Wednesday, February 25, 2015

No federal charges over Trayvon Martin death

GEORGE ZIMMERMAN, the former neighbourhood watch volunteer who fatally shot unarmed black teen Trayvon Martin in a 2012 confrontation, will not face federal charges, the US Justice Department has said.

The decision resolves a case that focused on self-defence gun laws and became a flashpoint in the national conversation about race two years before the Ferguson, Missouri, police shooting.

Zimmerman, who is white, has said he acted in self-defence when he shot the 17-year-old Martin during a confrontation inside a gated community in Florida, just outside Orlando. Martin, who was black, was unarmed when he was killed.

Once Zimmerman was acquitted of second-degree murder by a state jury in July 2013, Martin’s family turned to the federal investigation in hopes that he would be held accountable for the shooting.

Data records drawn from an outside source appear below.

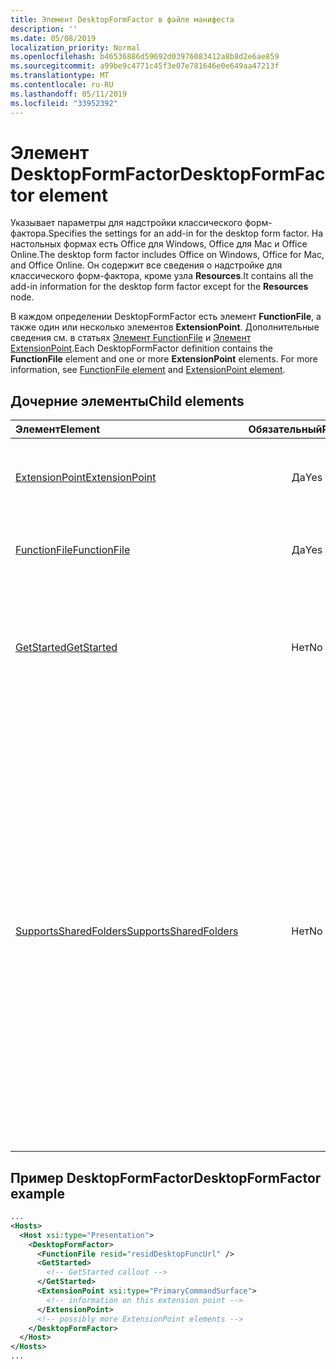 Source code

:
 ```yaml
---
title: Элемент DesktopFormFactor в файле манифеста
description: ''
ms.date: 05/08/2019
localization_priority: Normal
ms.openlocfilehash: b46536886d59692d03976083412a8b8d2e6ae859
ms.sourcegitcommit: a99be9c4771c45f3e07e781646e0e649aa47213f
ms.translationtype: MT
ms.contentlocale: ru-RU
ms.lasthandoff: 05/11/2019
ms.locfileid: "33952392"
---
```

# <a name="desktopformfactor-element"></a><span data-ttu-id="97811-102">Элемент DesktopFormFactor</span><span class="sxs-lookup"><span data-stu-id="97811-102">DesktopFormFactor element</span></span>

<span data-ttu-id="97811-103">Указывает параметры для надстройки классического форм-фактора.</span><span class="sxs-lookup"><span data-stu-id="97811-103">Specifies the settings for an add-in for the desktop form factor.</span></span> <span data-ttu-id="97811-104">На настольных формах есть Office для Windows, Office для Mac и Office Online.</span><span class="sxs-lookup"><span data-stu-id="97811-104">The desktop form factor includes Office on Windows, Office for Mac, and Office Online.</span></span> <span data-ttu-id="97811-105">Он содержит все сведения о надстройке для классического форм-фактора, кроме узла **Resources**.</span><span class="sxs-lookup"><span data-stu-id="97811-105">It contains all the add-in information for the desktop form factor except for the  **Resources** node.</span></span>

<span data-ttu-id="97811-p102">В каждом определении DesktopFormFactor есть элемент **FunctionFile**, а также один или несколько элементов **ExtensionPoint**. Дополнительные сведения см. в статьях [Элемент FunctionFile](functionfile.md) и [Элемент ExtensionPoint](extensionpoint.md).</span><span class="sxs-lookup"><span data-stu-id="97811-p102">Each DesktopFormFactor definition contains the  **FunctionFile** element and one or more **ExtensionPoint** elements. For more information, see [FunctionFile element](functionfile.md) and [ExtensionPoint element](extensionpoint.md).</span></span>

## <a name="child-elements"></a><span data-ttu-id="97811-108">Дочерние элементы</span><span class="sxs-lookup"><span data-stu-id="97811-108">Child elements</span></span>

| <span data-ttu-id="97811-109">Элемент</span><span class="sxs-lookup"><span data-stu-id="97811-109">Element</span></span>                               | <span data-ttu-id="97811-110">Обязательный</span><span class="sxs-lookup"><span data-stu-id="97811-110">Required</span></span> | <span data-ttu-id="97811-111">Описание</span><span class="sxs-lookup"><span data-stu-id="97811-111">Description</span></span>  |
|:--------------------------------------|:--------:|:-------------|
| [<span data-ttu-id="97811-112">ExtensionPoint</span><span class="sxs-lookup"><span data-stu-id="97811-112">ExtensionPoint</span></span>](extensionpoint.md)   | <span data-ttu-id="97811-113">Да</span><span class="sxs-lookup"><span data-stu-id="97811-113">Yes</span></span>      | <span data-ttu-id="97811-114">Определяет, где предоставляются функции надстройки.</span><span class="sxs-lookup"><span data-stu-id="97811-114">Defines where an add-in exposes functionality.</span></span> |
| [<span data-ttu-id="97811-115">FunctionFile</span><span class="sxs-lookup"><span data-stu-id="97811-115">FunctionFile</span></span>](functionfile.md)       | <span data-ttu-id="97811-116">Да</span><span class="sxs-lookup"><span data-stu-id="97811-116">Yes</span></span>      | <span data-ttu-id="97811-117">URL-адрес файла, который содержит функции JavaScript.</span><span class="sxs-lookup"><span data-stu-id="97811-117">A URL to a file that contains JavaScript functions.</span></span>|
| [<span data-ttu-id="97811-118">GetStarted</span><span class="sxs-lookup"><span data-stu-id="97811-118">GetStarted</span></span>](getstarted.md)           | <span data-ttu-id="97811-119">Нет</span><span class="sxs-lookup"><span data-stu-id="97811-119">No</span></span>       | <span data-ttu-id="97811-120">Определяет выноску, которая отображается при установке надстройки в ведущих приложениях Word, Excel и PowerPoint.</span><span class="sxs-lookup"><span data-stu-id="97811-120">Defines the callout that appears when installing the add-in in Word, Excel, or PowerPoint hosts.</span></span> |
| [<span data-ttu-id="97811-121">SupportsSharedFolders</span><span class="sxs-lookup"><span data-stu-id="97811-121">SupportsSharedFolders</span></span>](supportssharedfolders.md) | <span data-ttu-id="97811-122">Нет</span><span class="sxs-lookup"><span data-stu-id="97811-122">No</span></span> | <span data-ttu-id="97811-123">Определяет, доступна ли надстройка Outlook в сценариях делегирования, и имеет значение *false* по умолчанию.</span><span class="sxs-lookup"><span data-stu-id="97811-123">Defines whether the Outlook add-in is available in delegate scenarios and is set to *false* by default.</span></span><br><br><span data-ttu-id="97811-124">**Важно!** поскольку доступ представителя для надстроек Outlook в настоящее время находится в предварительной версии, надстройки, использующие `SupportSharedFolders` этот элемент, не могут быть опубликованы в AppSource или развернуты с помощью централизованного развертывания.</span><span class="sxs-lookup"><span data-stu-id="97811-124">**Important**: Because delegate access for Outlook add-ins is currently in preview, add-ins that use the `SupportSharedFolders` element cannot be published to AppSource or deployed via centralized deployment.</span></span> |

## <a name="desktopformfactor-example"></a><span data-ttu-id="97811-125">Пример DesktopFormFactor</span><span class="sxs-lookup"><span data-stu-id="97811-125">DesktopFormFactor example</span></span>

```xml
...
<Hosts>
  <Host xsi:type="Presentation">
    <DesktopFormFactor>
      <FunctionFile resid="residDesktopFuncUrl" />
      <GetStarted>
        <!-- GetStarted callout -->
      </GetStarted>
      <ExtensionPoint xsi:type="PrimaryCommandSurface">
        <!-- information on this extension point -->
      </ExtensionPoint>
      <!-- possibly more ExtensionPoint elements -->
    </DesktopFormFactor>
  </Host>
</Hosts>
...
```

The probe focused on whether the killing amounted to a federal civil rights violation, which would have required proof that it was motivated by racial animosity. Although Martin’s parents have said Zimmerman initiated the fight and racially profiled Martin, the Justice Department said there was not enough evidence to bring federal civil rights charges, which would have required proof that the killing was motivated by racial animosity.

1 comment:

Dean Weingarten said...

Martin's parents were not there, of course. The evidence contradicts their claims.